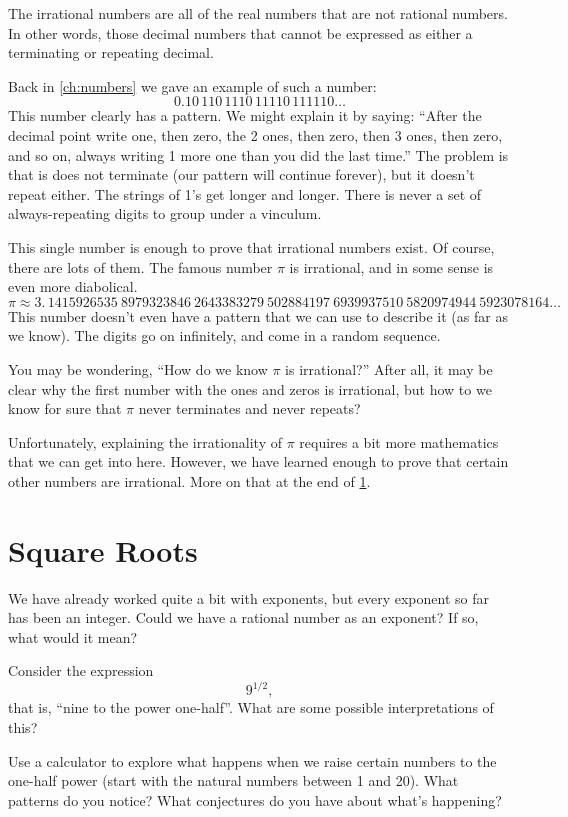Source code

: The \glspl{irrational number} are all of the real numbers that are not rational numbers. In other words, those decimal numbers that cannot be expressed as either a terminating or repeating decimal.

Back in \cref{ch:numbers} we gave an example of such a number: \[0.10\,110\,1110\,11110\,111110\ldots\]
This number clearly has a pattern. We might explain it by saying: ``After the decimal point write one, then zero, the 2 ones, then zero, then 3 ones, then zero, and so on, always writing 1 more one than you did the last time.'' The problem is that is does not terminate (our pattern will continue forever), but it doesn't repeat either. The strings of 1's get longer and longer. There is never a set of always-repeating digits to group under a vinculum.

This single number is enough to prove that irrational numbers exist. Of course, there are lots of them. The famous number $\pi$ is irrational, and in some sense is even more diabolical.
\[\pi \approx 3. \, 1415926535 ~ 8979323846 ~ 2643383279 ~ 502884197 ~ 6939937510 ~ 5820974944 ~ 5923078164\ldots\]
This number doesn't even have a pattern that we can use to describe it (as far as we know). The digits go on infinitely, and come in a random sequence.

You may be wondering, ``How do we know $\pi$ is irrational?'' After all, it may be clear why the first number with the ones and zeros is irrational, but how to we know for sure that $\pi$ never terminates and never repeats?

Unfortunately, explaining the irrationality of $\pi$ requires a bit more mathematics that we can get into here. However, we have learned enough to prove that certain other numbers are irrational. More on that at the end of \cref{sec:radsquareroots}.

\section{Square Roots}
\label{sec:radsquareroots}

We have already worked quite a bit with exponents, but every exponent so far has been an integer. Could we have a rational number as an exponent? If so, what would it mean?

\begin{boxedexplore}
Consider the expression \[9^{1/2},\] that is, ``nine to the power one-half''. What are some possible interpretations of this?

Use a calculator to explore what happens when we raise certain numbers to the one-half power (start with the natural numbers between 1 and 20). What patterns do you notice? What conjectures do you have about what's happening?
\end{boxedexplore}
==
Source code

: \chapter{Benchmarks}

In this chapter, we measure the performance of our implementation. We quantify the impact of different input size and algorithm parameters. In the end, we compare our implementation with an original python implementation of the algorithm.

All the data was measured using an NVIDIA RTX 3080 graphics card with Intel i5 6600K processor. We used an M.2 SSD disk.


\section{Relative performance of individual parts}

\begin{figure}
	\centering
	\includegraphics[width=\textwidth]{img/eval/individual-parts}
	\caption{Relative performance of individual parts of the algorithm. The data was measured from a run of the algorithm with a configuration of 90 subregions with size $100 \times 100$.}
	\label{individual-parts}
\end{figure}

§ What you should do
Review the material and copy each line in which the word "size" appears.

§ Solution for this task
In this chapter, we measure the performance of our implementation. We quantify the impact of different input size and algorithm parameters. In the end, we compare our implementation with an original python implementation of the algorithm.
	\caption{Relative performance of individual parts of the algorithm. The data was measured from a run of the algorithm with a configuration of 90 subregions with size $100 \times 100$.}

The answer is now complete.